I'm not a guru on this stuff but have trouble shot a few charging systems and that is the gist of what I commonly find. Our voltage regulator is in the ECM from my research so if its the ECM its spendy bit - I like to verify everything else that costs less first.
 
Tested voltage at the battery this morning, readings below.

Cold OFF: 12.67
IDLE: 14.75 (all electronics off)
IDLE: 12.72 (all on: brights/heat/fan HI/seat heat/rear defog/mirror/radio)
2K RPM: 12.60 *slow climb up in numbers (all on: brights/heat/fan HI/seat heat/rear defog/mirror/radio)
IDLE: 12.94 *operating temp (all electronics off)
Warm OFF: 12.86

*slow climb up...noticed numbers climbing 12.55, 12.56, 12.57 etc. intervals about every 2 seconds.

battery.jpg
 
the regulator is @14.2v LX and LC

If I was to see and verify with two different meters a 14.3 or higher I'd remove the alt.

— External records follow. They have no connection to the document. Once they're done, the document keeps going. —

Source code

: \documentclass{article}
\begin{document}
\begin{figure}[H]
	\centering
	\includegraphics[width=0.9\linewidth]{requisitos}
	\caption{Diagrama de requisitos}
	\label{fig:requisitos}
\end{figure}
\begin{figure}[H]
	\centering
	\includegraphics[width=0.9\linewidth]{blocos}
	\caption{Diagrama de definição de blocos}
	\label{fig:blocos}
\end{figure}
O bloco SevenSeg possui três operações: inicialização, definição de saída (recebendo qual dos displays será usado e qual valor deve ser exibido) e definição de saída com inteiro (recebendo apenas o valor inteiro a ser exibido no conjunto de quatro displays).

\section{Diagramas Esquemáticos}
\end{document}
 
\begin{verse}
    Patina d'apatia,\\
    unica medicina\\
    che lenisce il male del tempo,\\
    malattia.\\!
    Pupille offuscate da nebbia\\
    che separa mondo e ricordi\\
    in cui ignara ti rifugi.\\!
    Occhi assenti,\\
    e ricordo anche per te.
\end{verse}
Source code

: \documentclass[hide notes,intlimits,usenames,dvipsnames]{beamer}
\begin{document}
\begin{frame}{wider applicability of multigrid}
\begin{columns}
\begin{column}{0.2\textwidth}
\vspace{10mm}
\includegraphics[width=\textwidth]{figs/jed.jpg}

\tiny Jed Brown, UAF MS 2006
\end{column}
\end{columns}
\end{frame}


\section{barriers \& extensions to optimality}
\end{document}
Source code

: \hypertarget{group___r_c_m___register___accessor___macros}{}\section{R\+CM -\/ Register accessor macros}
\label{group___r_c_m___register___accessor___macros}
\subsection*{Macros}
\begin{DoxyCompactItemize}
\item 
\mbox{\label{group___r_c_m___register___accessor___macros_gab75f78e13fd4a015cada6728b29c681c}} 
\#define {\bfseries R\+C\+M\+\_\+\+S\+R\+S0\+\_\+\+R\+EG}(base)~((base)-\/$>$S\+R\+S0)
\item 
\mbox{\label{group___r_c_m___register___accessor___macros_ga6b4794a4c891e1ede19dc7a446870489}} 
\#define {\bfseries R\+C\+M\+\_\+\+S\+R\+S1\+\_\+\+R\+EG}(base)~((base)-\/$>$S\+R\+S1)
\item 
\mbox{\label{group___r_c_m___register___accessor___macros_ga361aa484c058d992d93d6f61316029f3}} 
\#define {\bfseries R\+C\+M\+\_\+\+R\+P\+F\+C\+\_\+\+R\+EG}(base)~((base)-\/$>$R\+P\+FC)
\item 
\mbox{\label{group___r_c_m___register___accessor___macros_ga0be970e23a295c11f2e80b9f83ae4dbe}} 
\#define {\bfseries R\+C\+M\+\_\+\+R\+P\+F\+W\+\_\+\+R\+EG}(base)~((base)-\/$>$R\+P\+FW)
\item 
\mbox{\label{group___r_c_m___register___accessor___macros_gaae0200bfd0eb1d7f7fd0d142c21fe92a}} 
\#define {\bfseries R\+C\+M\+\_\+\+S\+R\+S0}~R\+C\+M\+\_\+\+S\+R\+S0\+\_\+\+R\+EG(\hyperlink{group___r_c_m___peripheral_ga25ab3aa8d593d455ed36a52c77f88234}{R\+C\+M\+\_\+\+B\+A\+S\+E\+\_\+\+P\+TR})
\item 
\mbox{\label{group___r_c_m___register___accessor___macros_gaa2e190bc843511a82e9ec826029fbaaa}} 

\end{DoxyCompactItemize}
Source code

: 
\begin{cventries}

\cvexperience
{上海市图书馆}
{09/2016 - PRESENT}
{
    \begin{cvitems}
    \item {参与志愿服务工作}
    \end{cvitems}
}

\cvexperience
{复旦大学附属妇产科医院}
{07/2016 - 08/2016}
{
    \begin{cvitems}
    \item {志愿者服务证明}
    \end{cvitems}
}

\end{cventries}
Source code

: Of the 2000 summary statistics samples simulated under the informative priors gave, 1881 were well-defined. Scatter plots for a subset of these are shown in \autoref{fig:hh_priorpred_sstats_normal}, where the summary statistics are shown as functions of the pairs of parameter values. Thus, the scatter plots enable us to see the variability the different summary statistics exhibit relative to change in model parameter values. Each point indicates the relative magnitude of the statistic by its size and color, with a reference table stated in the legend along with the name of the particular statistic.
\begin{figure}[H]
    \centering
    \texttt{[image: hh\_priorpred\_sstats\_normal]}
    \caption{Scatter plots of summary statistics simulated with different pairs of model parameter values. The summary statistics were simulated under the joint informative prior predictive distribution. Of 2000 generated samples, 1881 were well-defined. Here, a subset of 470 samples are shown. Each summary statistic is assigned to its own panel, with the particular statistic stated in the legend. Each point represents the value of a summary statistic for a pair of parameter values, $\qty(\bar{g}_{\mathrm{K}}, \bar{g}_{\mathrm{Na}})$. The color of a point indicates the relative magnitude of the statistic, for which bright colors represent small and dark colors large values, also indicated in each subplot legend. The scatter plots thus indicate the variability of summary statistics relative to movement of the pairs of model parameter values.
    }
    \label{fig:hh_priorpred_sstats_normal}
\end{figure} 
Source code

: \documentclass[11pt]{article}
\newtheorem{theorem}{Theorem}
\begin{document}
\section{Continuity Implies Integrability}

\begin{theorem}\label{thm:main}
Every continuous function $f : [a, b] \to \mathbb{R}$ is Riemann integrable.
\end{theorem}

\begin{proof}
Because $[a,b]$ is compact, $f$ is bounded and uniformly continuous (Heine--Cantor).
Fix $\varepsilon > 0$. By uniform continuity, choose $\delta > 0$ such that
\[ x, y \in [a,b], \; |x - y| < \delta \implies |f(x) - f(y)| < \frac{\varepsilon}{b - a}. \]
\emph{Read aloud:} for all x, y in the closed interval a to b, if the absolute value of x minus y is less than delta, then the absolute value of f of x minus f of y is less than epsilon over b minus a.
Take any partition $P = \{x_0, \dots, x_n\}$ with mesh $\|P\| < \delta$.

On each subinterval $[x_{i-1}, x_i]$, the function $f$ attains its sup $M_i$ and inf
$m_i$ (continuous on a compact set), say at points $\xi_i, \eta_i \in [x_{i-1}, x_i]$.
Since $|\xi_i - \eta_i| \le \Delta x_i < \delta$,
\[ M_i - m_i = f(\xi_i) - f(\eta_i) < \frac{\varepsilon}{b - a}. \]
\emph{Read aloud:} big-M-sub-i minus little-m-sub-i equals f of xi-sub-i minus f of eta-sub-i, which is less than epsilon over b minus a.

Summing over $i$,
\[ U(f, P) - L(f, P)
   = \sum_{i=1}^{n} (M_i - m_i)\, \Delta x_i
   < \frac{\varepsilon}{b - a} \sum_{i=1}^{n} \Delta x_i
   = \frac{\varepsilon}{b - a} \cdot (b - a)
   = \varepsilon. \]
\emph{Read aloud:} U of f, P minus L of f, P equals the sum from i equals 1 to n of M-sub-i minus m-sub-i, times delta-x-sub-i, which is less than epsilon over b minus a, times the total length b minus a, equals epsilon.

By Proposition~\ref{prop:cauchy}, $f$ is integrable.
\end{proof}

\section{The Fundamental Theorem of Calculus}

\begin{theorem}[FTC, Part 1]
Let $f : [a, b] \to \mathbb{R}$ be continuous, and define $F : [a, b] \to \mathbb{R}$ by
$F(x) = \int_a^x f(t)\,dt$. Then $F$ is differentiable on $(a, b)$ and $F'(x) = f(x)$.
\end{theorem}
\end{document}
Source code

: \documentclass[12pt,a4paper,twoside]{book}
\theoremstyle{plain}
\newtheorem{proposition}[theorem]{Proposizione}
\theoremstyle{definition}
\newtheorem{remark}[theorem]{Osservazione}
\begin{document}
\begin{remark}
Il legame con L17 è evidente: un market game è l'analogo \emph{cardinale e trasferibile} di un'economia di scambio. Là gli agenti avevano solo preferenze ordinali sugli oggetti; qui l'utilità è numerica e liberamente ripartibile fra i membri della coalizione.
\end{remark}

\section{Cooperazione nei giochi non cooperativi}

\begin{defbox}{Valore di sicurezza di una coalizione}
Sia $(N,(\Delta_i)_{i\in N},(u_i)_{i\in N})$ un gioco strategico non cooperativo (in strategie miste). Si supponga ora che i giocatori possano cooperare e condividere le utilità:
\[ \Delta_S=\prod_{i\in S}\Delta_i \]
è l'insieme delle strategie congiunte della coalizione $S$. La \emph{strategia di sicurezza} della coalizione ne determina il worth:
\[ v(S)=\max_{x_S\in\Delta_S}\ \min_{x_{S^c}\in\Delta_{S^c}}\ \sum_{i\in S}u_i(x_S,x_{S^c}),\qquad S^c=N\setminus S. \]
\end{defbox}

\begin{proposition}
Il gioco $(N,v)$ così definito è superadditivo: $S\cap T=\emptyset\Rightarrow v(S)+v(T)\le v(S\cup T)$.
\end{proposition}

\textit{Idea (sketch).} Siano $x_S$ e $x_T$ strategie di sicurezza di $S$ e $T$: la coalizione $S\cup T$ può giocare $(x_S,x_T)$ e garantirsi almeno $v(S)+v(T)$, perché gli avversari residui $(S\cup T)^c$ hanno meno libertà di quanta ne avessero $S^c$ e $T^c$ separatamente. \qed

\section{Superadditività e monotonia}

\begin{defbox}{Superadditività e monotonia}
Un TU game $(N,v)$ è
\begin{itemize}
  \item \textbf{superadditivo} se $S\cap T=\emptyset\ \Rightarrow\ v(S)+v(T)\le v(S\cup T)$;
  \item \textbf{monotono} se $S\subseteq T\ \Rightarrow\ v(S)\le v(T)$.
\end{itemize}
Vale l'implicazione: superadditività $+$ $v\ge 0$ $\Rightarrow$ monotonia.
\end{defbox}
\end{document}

Running over 14v for most than say 1-3 minutes is going to be either a bad battery (requiring a lot of charging) or bad signal and your alt is overcharging a good battery. I agree

I'd be nervous above 14.3 probably more like pissed off, really you probably need a new battery and at least an inspection under the cover on the alt. VOltage regulators are pretty cheap.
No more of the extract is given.